PROBLEM DETAILS:
Copy exactly the lines from the beginning of the data down to and including the line holding "インターフェースが 276 件中 35 件 (12.7\%) 存在する。", without any pictures.

(Entries taken from a collection)
+--

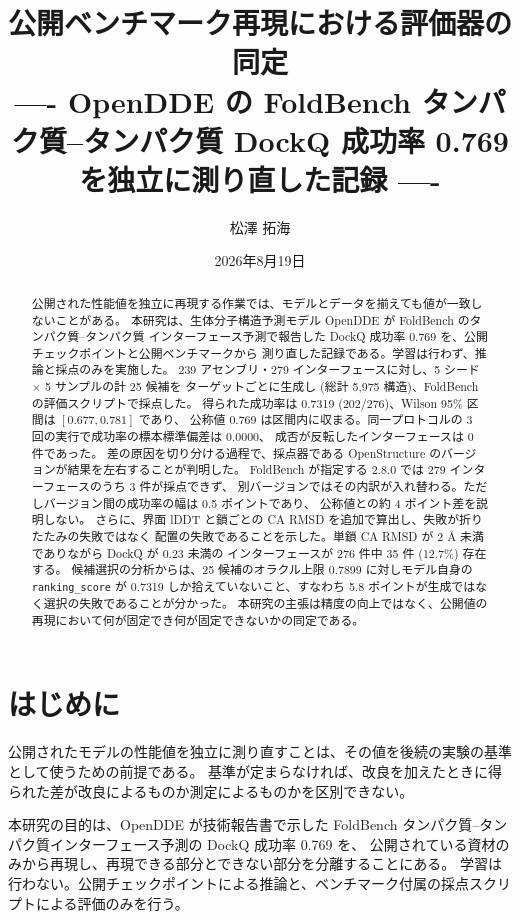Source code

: \documentclass[11pt,a4paper]{article}
\title{公開ベンチマーク再現における評価器の同定\\
\large ---- OpenDDE の FoldBench タンパク質--タンパク質 DockQ 成功率 0.769 を独立に測り直した記録 ----}
\author{松澤 拓海}
\date{2026年8月19日}
\begin{document}
\maketitle

\begin{abstract}
公開された性能値を独立に再現する作業では、モデルとデータを揃えても値が一致しないことがある。
本研究は、生体分子構造予測モデル OpenDDE が FoldBench のタンパク質--タンパク質
インターフェース予測で報告した DockQ 成功率 0.769 を、公開チェックポイントと公開ベンチマークから
測り直した記録である。学習は行わず、推論と採点のみを実施した。
239 アセンブリ・279 インターフェースに対し、5 シード $\times$ 5 サンプルの計 25 候補を
ターゲットごとに生成し (総計 5,975 構造)、FoldBench の評価スクリプトで採点した。
得られた成功率は 0.7319 (202/276)、Wilson 95\% 区間は $[0.677, 0.781]$ であり、
公称値 0.769 は区間内に収まる。同一プロトコルの 3 回の実行で成功率の標本標準偏差は 0.0000、
成否が反転したインターフェースは 0 件であった。
差の原因を切り分ける過程で、採点器である OpenStructure のバージョンが結果を左右することが判明した。
FoldBench が指定する 2.8.0 では 279 インターフェースのうち 3 件が採点できず、
別バージョンではその内訳が入れ替わる。ただしバージョン間の成功率の幅は 0.5 ポイントであり、
公称値との約 4 ポイント差を説明しない。
さらに、界面 lDDT と鎖ごとの CA RMSD を追加で算出し、失敗が折りたたみの失敗ではなく
配置の失敗であることを示した。単鎖 CA RMSD が 2 \AA{} 未満でありながら DockQ が 0.23 未満の
インターフェースが 276 件中 35 件 (12.7\%) 存在する。
候補選択の分析からは、25 候補のオラクル上限 0.7899 に対しモデル自身の \texttt{ranking\_score} が
0.7319 しか拾えていないこと、すなわち 5.8 ポイントが生成ではなく選択の失敗であることが分かった。
本研究の主張は精度の向上ではなく、公開値の再現において何が固定でき何が固定できないかの同定である。
\end{abstract}

\section{はじめに}

公開されたモデルの性能値を独立に測り直すことは、その値を後続の実験の基準として使うための前提である。
基準が定まらなければ、改良を加えたときに得られた差が改良によるものか測定によるものかを区別できない。

本研究の目的は、OpenDDE \cite{opendde} が技術報告書で示した FoldBench \cite{foldbench}
タンパク質--タンパク質インターフェース予測の DockQ 成功率 0.769 を、
公開されている資材のみから再現し、再現できる部分とできない部分を分離することにある。
学習は行わない。公開チェックポイントによる推論と、ベンチマーク付属の採点スクリプトによる評価のみを行う。
\end{document}
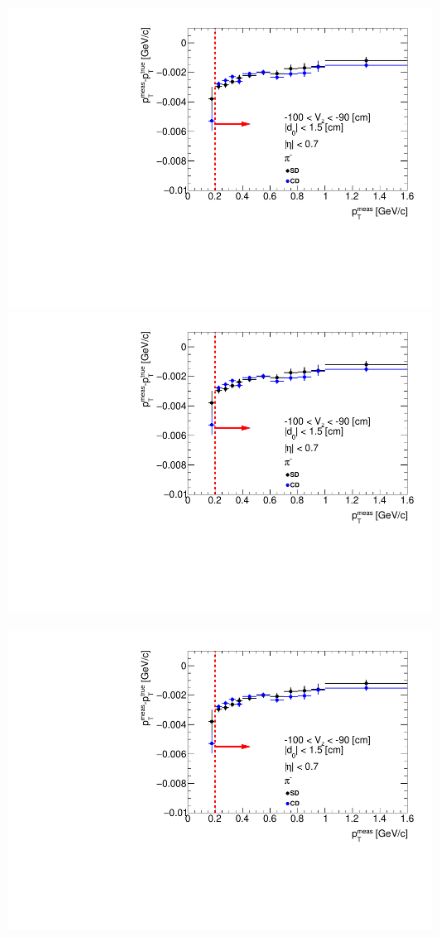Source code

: \begin{figure}[H]
{  \includegraphics[width=\linewidth,page=93]{graphics/energyLoss/energyLoss3D_OnePrtAlso.pdf}\\
  \includegraphics[width=\linewidth,page=96]{graphics/energyLoss/energyLoss3D_OnePrtAlso.pdf}\\
}%
\parbox{0.329\textwidth}{
  \includegraphics[width=\linewidth,page=85]{graphics/energyLoss/energyLoss3D_OnePrtAlso.pdf}\\
}
\end{figure}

+--

EXERCISE RESPONSE:
Source code

: \documentclass[11pt,a4paper]{article}
\title{公開ベンチマーク再現における評価器の同定\\
\large ---- OpenDDE の FoldBench タンパク質--タンパク質 DockQ 成功率 0.769 を独立に測り直した記録 ----}
\author{松澤 拓海}
\date{2026年8月19日}
\begin{document}
\maketitle

\begin{abstract}
公開された性能値を独立に再現する作業では、モデルとデータを揃えても値が一致しないことがある。
本研究は、生体分子構造予測モデル OpenDDE が FoldBench のタンパク質--タンパク質
インターフェース予測で報告した DockQ 成功率 0.769 を、公開チェックポイントと公開ベンチマークから
測り直した記録である。学習は行わず、推論と採点のみを実施した。
239 アセンブリ・279 インターフェースに対し、5 シード $\times$ 5 サンプルの計 25 候補を
ターゲットごとに生成し (総計 5,975 構造)、FoldBench の評価スクリプトで採点した。
得られた成功率は 0.7319 (202/276)、Wilson 95\% 区間は $[0.677, 0.781]$ であり、
公称値 0.769 は区間内に収まる。同一プロトコルの 3 回の実行で成功率の標本標準偏差は 0.0000、
成否が反転したインターフェースは 0 件であった。
差の原因を切り分ける過程で、採点器である OpenStructure のバージョンが結果を左右することが判明した。
FoldBench が指定する 2.8.0 では 279 インターフェースのうち 3 件が採点できず、
別バージョンではその内訳が入れ替わる。ただしバージョン間の成功率の幅は 0.5 ポイントであり、
公称値との約 4 ポイント差を説明しない。
さらに、界面 lDDT と鎖ごとの CA RMSD を追加で算出し、失敗が折りたたみの失敗ではなく
配置の失敗であることを示した。単鎖 CA RMSD が 2 \AA{} 未満でありながら DockQ が 0.23 未満の
インターフェースが 276 件中 35 件 (12.7\%) 存在する。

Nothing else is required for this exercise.